Whilst Hamas has called this meeting “a crucial round of dialogue” Fatah has described it – according to senior Fatah official Azzam al-Ahmed who will also be heading the Fatah delegation to Damascus – “a meeting to address reservations on security issues in the Egyptian reconciliation document.”

Azzam Al-Ahmed, who was preparing to travel to Damascus from Amman told Asharq Al-Awsat yesterday that “it is better for this meeting to be called a meeting to address reservations…for we will listen to Hamas’s reservations over the security issue in the Egyptian reconciliation document, and we will put forward our own reservations, and we hope to reach a common understanding over their reservations and our reservations, in order to later listen to the reservations of the other [Palestinian] factions.”

In response to a question about Hamas’s designation of this meeting as being “dialogue” al-Ahmed told Asharq Al-Awsat that “we are not in need of new dialogue”. He added that “I hope that we are traveling to Damascus with a strong will to end the Palestinian division which only serves the occupation and the enemies of the people of Palestine.”

Al-Ahmed also expressed his wish that “there is the [same] momentum that prevailed during the previous 24 September meeting, especially as we are not entering new dialogue. The issue of security is first and foremost governed by the law, as is the case throughout the world, and it is not governed by a quota system between the [security] forces and the [political] parties.”

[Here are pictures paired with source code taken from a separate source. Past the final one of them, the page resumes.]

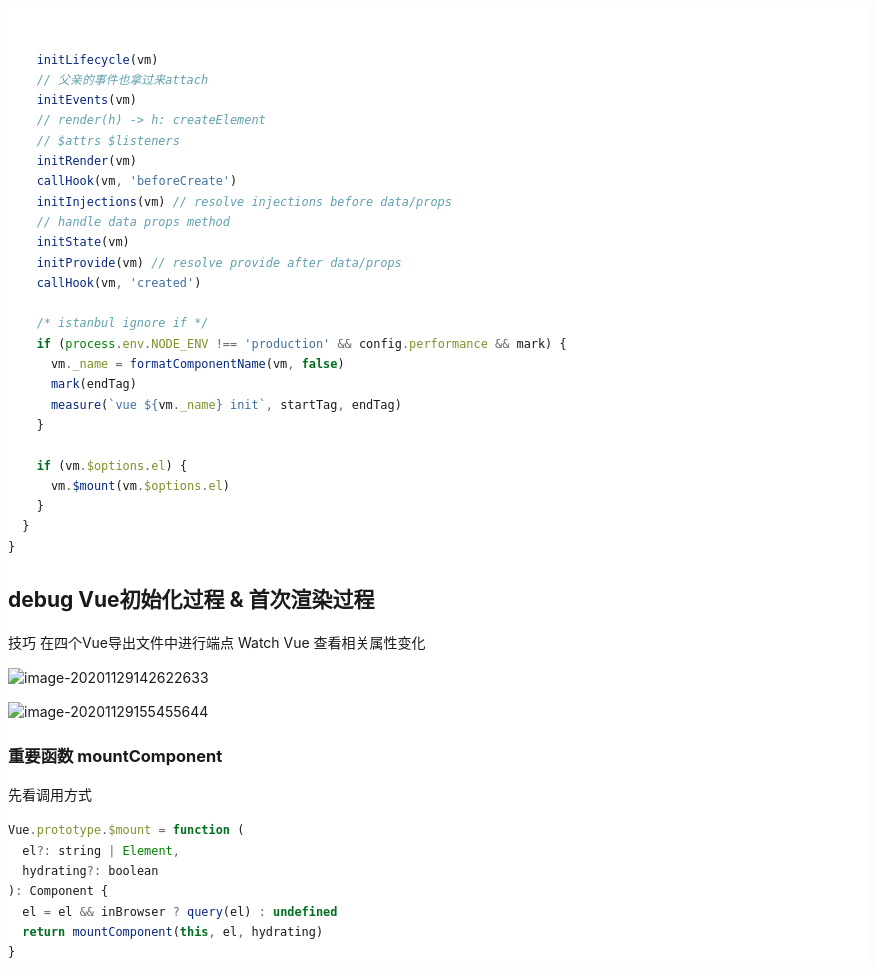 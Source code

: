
 ```js


    initLifecycle(vm)
    // 父亲的事件也拿过来attach
    initEvents(vm)
    // render(h) -> h: createElement
    // $attrs $listeners
    initRender(vm)
    callHook(vm, 'beforeCreate')
    initInjections(vm) // resolve injections before data/props
    // handle data props method
    initState(vm)
    initProvide(vm) // resolve provide after data/props
    callHook(vm, 'created')

    /* istanbul ignore if */
    if (process.env.NODE_ENV !== 'production' && config.performance && mark) {
      vm._name = formatComponentName(vm, false)
      mark(endTag)
      measure(`vue ${vm._name} init`, startTag, endTag)
    }

    if (vm.$options.el) {
      vm.$mount(vm.$options.el)
    }
  }
}
```



## debug   Vue初始化过程 & 首次渲染过程

技巧 在四个Vue导出文件中进行端点 Watch Vue 查看相关属性变化

![image-20201129142622633](http://picbed.sedationh.cn/image-20201129142622633.png)



![image-20201129155455644](http://picbed.sedationh.cn/image-20201129155455644.png)

### 重要函数 mountComponent

先看调用方式

```js
Vue.prototype.$mount = function (
  el?: string | Element,
  hydrating?: boolean
): Component {
  el = el && inBrowser ? query(el) : undefined
  return mountComponent(this, el, hydrating)
}
```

He added “this issue does not require long discussion, but rather honest intentions. We in the Fatah movement have many reservations about what was put forward in the Egyptian reconciliation document on the issue of security, and despite this we agreed to it. We do not see any reason for Hamas or anybody else to refuse to sign [this agreement]. The law is the law, not a quota system.”

Al-Ahmed added that “it is up to everybody, and particularly Hamas…to sign the Egyptian reconciliation document as it is. I am certain that intentions are the basis….let us leave all manifestations of our division behind us.”

Asharq Al-Awsat obtained a statement made by a high-ranking Palestinian security source. In this document, the source confirmed that “Civil Service Law No. 8 of 2005 is the one that specifies the number of security services, their references, and organizes their operations. The rebuilding of the security services only applies to the Gaza Strip following the Hamas coup and accompanying destruction of security facilities, as well as the demobilization of all security service officials, which was followed by the Israeli destruction of what was left of the security headquarters.”

The anonymous source also said “restructuring the security services will take place according to the Civil Service Law concerning Security Services, after these are reconstructed in the Gaza Strip, away from politics and quota system, for this is the security of all Palestinians, and the security systems is one of the national and sovereign symbols [of Palestine].”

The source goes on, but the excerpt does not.